* Your objective *
Show the lines below that contain the string "await".

Saved data entries:
----
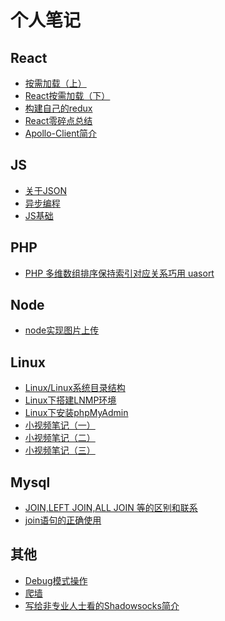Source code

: # 个人笔记

## React

* [按需加载（上）](/React/按需加载（上）.md)
* [React按需加载（下）](/React/React按需加载（下）.md)
* [构建自己的redux](/React/构建自己的redux.md)
* [React零碎点总结](/React/React零碎点总结.md)
* [Apollo-Client简介](/React/Apollo-Client简介.md)

## JS

* [关于JSON](./JavaScript/关于JSON.md)
* [异步编程](./JavaScript/异步编程.md)
* [JS基础](./JavaScript/JS基础.md)

## PHP

* [PHP 多维数组排序保持索引对应关系巧用 uasort](./PHP/PHP多维数组排序-保持索引对应关系,巧用uasort.md)

## Node

* [node实现图片上传](./Node/node实现图片上传.md)

## Linux

* [Linux/Linux系统目录结构](./Linux/Linux系统目录结构.md)
* [Linux下搭建LNMP环境](./Linux/Linux下搭建LNMP环境.md)
* [Linux下安装phpMyAdmin](./Linux/Linux下安装phpMyAdmin.md)
* [小视频笔记（一）](./Linux/小视频笔记（一）.md)
* [小视频笔记（二）](./Linux/小视频笔记(二).md)
* [小视频笔记（三）](./Linux/小视频笔记(三).md)

## Mysql

* [JOIN,LEFT JOIN,ALL JOIN 等的区别和联系](./Mysql/JOIN,LEFTJOIN,ALLJOIN等的区别和联系.md)
* [join语句的正确使用](./Mysql/join语句的正确使用.md)

## 其他

* [Debug模式操作](其他/Debug模式操作.md)
* [爬墙](其他/爬墙.md)
* [写给非专业人士看的Shadowsocks简介](其他/写给非专业人士看的Shadowsocks简介.md)

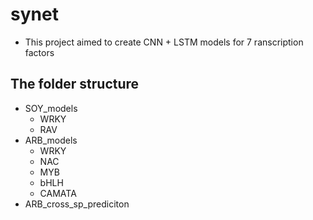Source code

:# synet


* This project aimed to create CNN + LSTM models for 7 ranscription factors


## The folder structure

* SOY_models
  * WRKY
  * RAV
* ARB_models
  * WRKY
  * NAC
  * MYB
  * bHLH
  * CAMATA
* ARB_cross_sp_prediciton

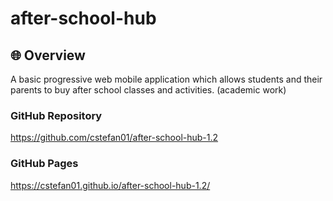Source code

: # after-school-hub

## 🌐 Overview

A basic progressive web mobile application which allows students and their parents to buy after school classes and activities. (academic work)

### GitHub Repository

https://github.com/cstefan01/after-school-hub-1.2

### GitHub Pages

https://cstefan01.github.io/after-school-hub-1.2/
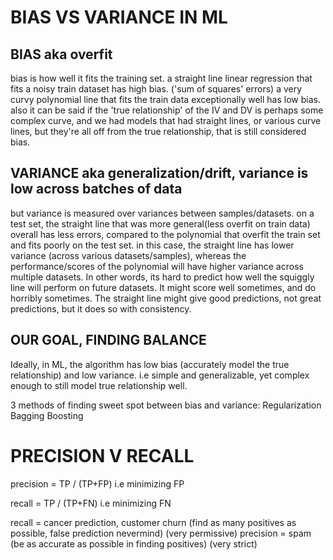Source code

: # BIAS VS VARIANCE IN ML

## BIAS aka overfit
bias is how well it fits the training set.
a straight line linear regression that fits a noisy train dataset has high bias. ('sum of squares' errors)
a very curvy polynomial line that fits the train data exceptionally well has low bias.
also it can be said if the 'true relationship' of the IV and DV is perhaps some complex curve, and we had models that had straight lines, or various curve lines, but they're all off from the true relationship, that is still considered bias.

## VARIANCE aka generalization/drift, variance is low across batches of data
but variance is measured over variances between samples/datasets.
on a test set, the straight line that was more general(less overfit on train data) overall has less errors, compared to the polynomial that overfit the train set and fits poorly on the test set. in this case, the straight line has lower variance (across various datasets/samples), whereas the performance/scores of the polynomial will have higher variance across multiple datasets.
In other words, its hard to predict how well the squiggly line will perform on future datasets. It might score well sometimes, and do horribly sometimes.
The straight line might give good predictions, not great predictions, but it does so with consistency.

## OUR GOAL, FINDING BALANCE
Ideally, in ML, the algorithm has low bias (accurately model the true relationship) and low variance.
i.e simple and generalizable, yet complex enough to still model true relationship well.

3 methods of finding sweet spot between bias and variance:
Regularization
Bagging
Boosting



# PRECISION V RECALL

precision = TP / (TP+FP)    i.e minimizing FP

recall = TP / (TP+FN)       i.e minimizing FN

recall = cancer prediction, customer churn (find as many positives as possible, false prediction nevermind) (very permissive)
precision = spam (be as accurate as possible in finding positives) (very strict)
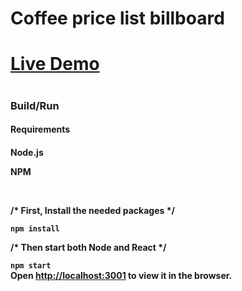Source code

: <h1>Coffee price list billboard</1>

<h1><a href="https://coffee-1cc19.firebaseapp.com">Live Demo</a><h1>

<h3>Build/Run</h3>
<h4>Requirements<h4>
<p>Node.js</p>
<p>NPM</p>
  <br>
<p>/* First, Install the needed packages */</p>
  
<code>npm install</code>
<br>
<p>/* Then start both Node and React */</p>
<code>npm start</code>
<br>
Open <a href="http://localhost:3001">http://localhost:3001</a> to view it in the browser.
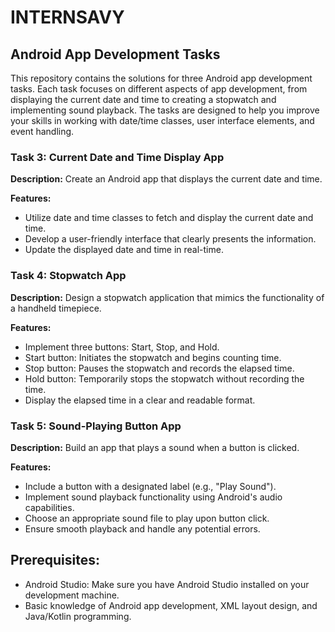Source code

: # INTERNSAVY


## Android App Development Tasks

This repository contains the solutions for three Android app development tasks. Each task focuses on different aspects of app development, from displaying the current date and time to creating a stopwatch and implementing sound playback. The tasks are designed to help you improve your skills in working with date/time classes, user interface elements, and event handling.

### Task 3: Current Date and Time Display App

**Description:**
Create an Android app that displays the current date and time.

**Features:**
- Utilize date and time classes to fetch and display the current date and time.
- Develop a user-friendly interface that clearly presents the information.
- Update the displayed date and time in real-time.

### Task 4: Stopwatch App

**Description:**
Design a stopwatch application that mimics the functionality of a handheld timepiece.

**Features:**
- Implement three buttons: Start, Stop, and Hold.
- Start button: Initiates the stopwatch and begins counting time.
- Stop button: Pauses the stopwatch and records the elapsed time.
- Hold button: Temporarily stops the stopwatch without recording the time.
- Display the elapsed time in a clear and readable format.

### Task 5: Sound-Playing Button App

**Description:**
Build an app that plays a sound when a button is clicked.

**Features:**
- Include a button with a designated label (e.g., "Play Sound").
- Implement sound playback functionality using Android's audio capabilities.
- Choose an appropriate sound file to play upon button click.
- Ensure smooth playback and handle any potential errors.

## Prerequisites:

- Android Studio: Make sure you have Android Studio installed on your development machine.
- Basic knowledge of Android app development, XML layout design, and Java/Kotlin programming.
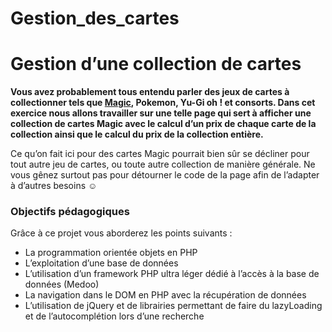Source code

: # Gestion_des_cartes
<h1>Gestion d’une collection de cartes</h1>
<p><strong>Vous avez probablement tous entendu parler des jeux de cartes à collectionner tels que <a href="https://fr.wikipedia.org/wiki/Magic_:_L%27Assembl%C3%A9e">Magic</a>, Pokemon, Yu-Gi oh ! et consorts. Dans cet exercice nous allons travailler sur une telle page qui sert à afficher une collection de cartes Magic avec le calcul d’un prix de chaque carte de la collection ainsi que le calcul du prix de la collection entière.</strong></p>
<p>Ce qu’on fait ici pour des cartes Magic pourrait bien sûr se décliner pour tout autre jeu de cartes, ou toute autre collection de manière générale. Ne vous gênez surtout pas pour détourner le code de la page afin de l’adapter à d’autres besoins ☺</p>
<h3>Objectifs pédagogiques</h3>
<p>Grâce à ce projet vous aborderez les points suivants :</p>
<ul>
  <li>La programmation orientée objets en PHP</li>
  <li>L’exploitation d’une base de données</li>
  <li>L’utilisation d’un framework PHP ultra léger dédié à l’accès à la base de données (Medoo)</li>
  <li>La navigation dans le DOM en PHP avec la récupération de données</li>
  <li>L’utilisation de jQuery et de librairies permettant de faire du lazyLoading et de l’autocomplétion lors d’une recherche</li>
</ul>
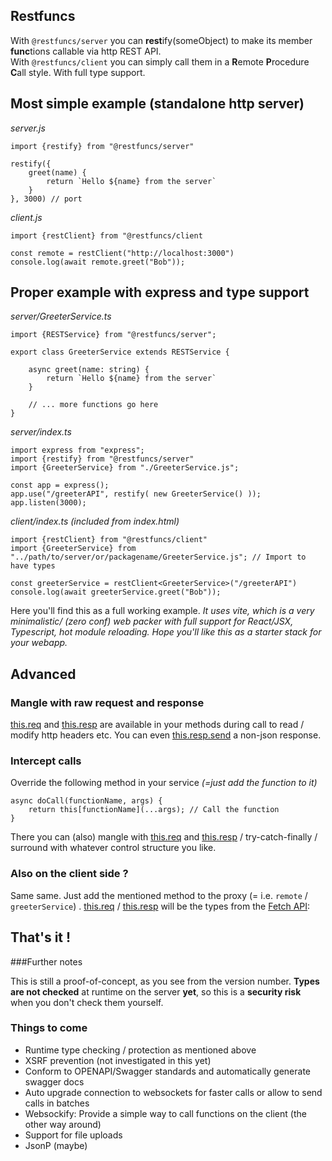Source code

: ## Restfuncs

With `@restfuncs/server` you can **rest**ify(someObject) to make its member **func**tions callable via http REST API.   
With `@restfuncs/client` you can simply call them in a **R**emote **P**rocedure **C**all style. With full type support.


## Most simple example (standalone http server)

_server.js_

    import {restify} from "@restfuncs/server"

    restify({
        greet(name) {
            return `Hello ${name} from the server`
        }
    }, 3000) // port


_client.js_

    import {restClient} from "@restfuncs/client
    
    const remote = restClient("http://localhost:3000")
    console.log(await remote.greet("Bob"));


## Proper example with express and type support

_server/GreeterService.ts_

    import {RESTService} from "@restfuncs/server";

    export class GreeterService extends RESTService {

        async greet(name: string) {
            return `Hello ${name} from the server`
        }

        // ... more functions go here
    }

_server/index.ts_

    import express from "express";
    import {restify} from "@restfuncs/server"
    import {GreeterService} from "./GreeterService.js";

    const app = express();
    app.use("/greeterAPI", restify( new GreeterService() ));
    app.listen(3000);

_client/index.ts (included from index.html)_

    import {restClient} from "@restfuncs/client"
    import {GreeterService} from "../path/to/server/or/packagename/GreeterService.js"; // Import to have types
    
    const greeterService = restClient<GreeterService>("/greeterAPI")
    console.log(await greeterService.greet("Bob"));



Here you'll find this as a full working example. _It uses vite, which is a very minimalistic/ (zero conf) web packer with full support for React/JSX, Typescript, hot module reloading. Hope you'll like this as a starter stack for your webapp._

## Advanced

### Mangle with raw request and response

[this.req](https://expressjs.com/en/4x/api.html#req) and [this.resp](https://expressjs.com/en/4x/api.html#res) are available in your methods during call to read / modify http headers etc. You can even [this.resp.send](https://expressjs.com/en/4x/api.html#res.send) a non-json response.

### Intercept calls

Override the following method in your service _(=just add the function to it)_

    async doCall(functionName, args) {
        return this[functionName](...args); // Call the function
    }

There you can (also) mangle with [this.req](https://expressjs.com/en/4x/api.html#req) and [this.resp](https://expressjs.com/en/4x/api.html#res)  / try-catch-finally / surround with whatever control structure you like.

### Also on the client side ?

Same same. Just add the mentioned method to the proxy (= i.e. `remote` / `greeterService`) . [this.req](https://developer.mozilla.org/en-US/docs/Web/API/Request) / [this.resp](https://developer.mozilla.org/en-US/docs/Web/API/response) will be the types from the [Fetch API](https://developer.mozilla.org/en-US/docs/Web/API/Fetch_API):

## That's it !

###Further notes

This is still a proof-of-concept, as you see from the version number. 
**Types are not checked** at runtime on the server **yet**, so this is a **security risk** when you don't check them yourself.

### Things to come

- Runtime type checking / protection as mentioned above
- XSRF prevention (not investigated in this yet)
- Conform to OPENAPI/Swagger standards and automatically generate swagger docs
- Auto upgrade connection to websockets for faster calls or allow to send calls in batches
- Websockify: Provide a simple way to call functions on the client (the other way around)   
- Support for file uploads
- JsonP (maybe)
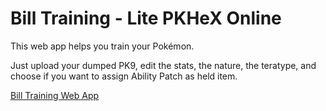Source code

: # Bill Training - Lite PKHeX Online
This web app helps you train your Pokémon.

Just upload your dumped PK9, edit the stats, the nature, the teratype, and choose if you want to assign Ability Patch as held item.

[Bill Training Web App](https://mauriziocarlini.github.io/billtraining/)
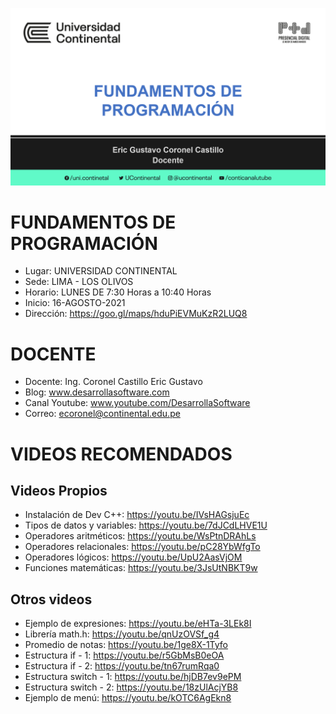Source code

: ![FUNDAMENTOS DE PROGRAMACIÓN](https://raw.githubusercontent.com/gcoronelc/UC-2020-20-15795/main/img/curso.png)

# FUNDAMENTOS DE PROGRAMACIÓN

- Lugar: UNIVERSIDAD CONTINENTAL
- Sede: LIMA - LOS OLIVOS
- Horario: LUNES DE 7:30 Horas a 10:40 Horas
- Inicio: 16-AGOSTO-2021
- Dirección: https://goo.gl/maps/hduPiEVMuKzR2LUQ8


# DOCENTE

- Docente: Ing.  Coronel Castillo Eric Gustavo
- Blog: www.desarrollasoftware.com
- Canal Youtube: www.youtube.com/DesarrollaSoftware
- Correo: ecoronel@continental.edu.pe


# VIDEOS RECOMENDADOS

## Videos Propios

- Instalación de Dev C++: https://youtu.be/IVsHAGsjuEc
- Tipos de datos y variables: https://youtu.be/7dJCdLHVE1U
- Operadores aritméticos: https://youtu.be/WsPtnDRAhLs
- Operadores relacionales: https://youtu.be/pC28YbWfgTo
- Operadores lógicos: https://youtu.be/UpU2AasVjOM
- Funciones matemáticas: https://youtu.be/3JsUtNBKT9w


## Otros videos

- Ejemplo de expresiones: https://youtu.be/eHTa-3LEk8I
- Librería math.h: https://youtu.be/qnUzOVSf_g4
- Promedio de notas: https://youtu.be/1ge8X-1Tyfo
- Estructura if - 1: https://youtu.be/r5GbMsB0eOA
- Estructura if - 2: https://youtu.be/tn67rumRqa0
- Estructura switch - 1: https://youtu.be/hjDB7ev9ePM
- Estructura switch - 2: https://youtu.be/18zUlAcjYB8
- Ejemplo de menú: https://youtu.be/kOTC6AgEkn8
----
* Exercise result *
    console.log(await remote.greet("Bob"));
    console.log(await greeterService.greet("Bob"));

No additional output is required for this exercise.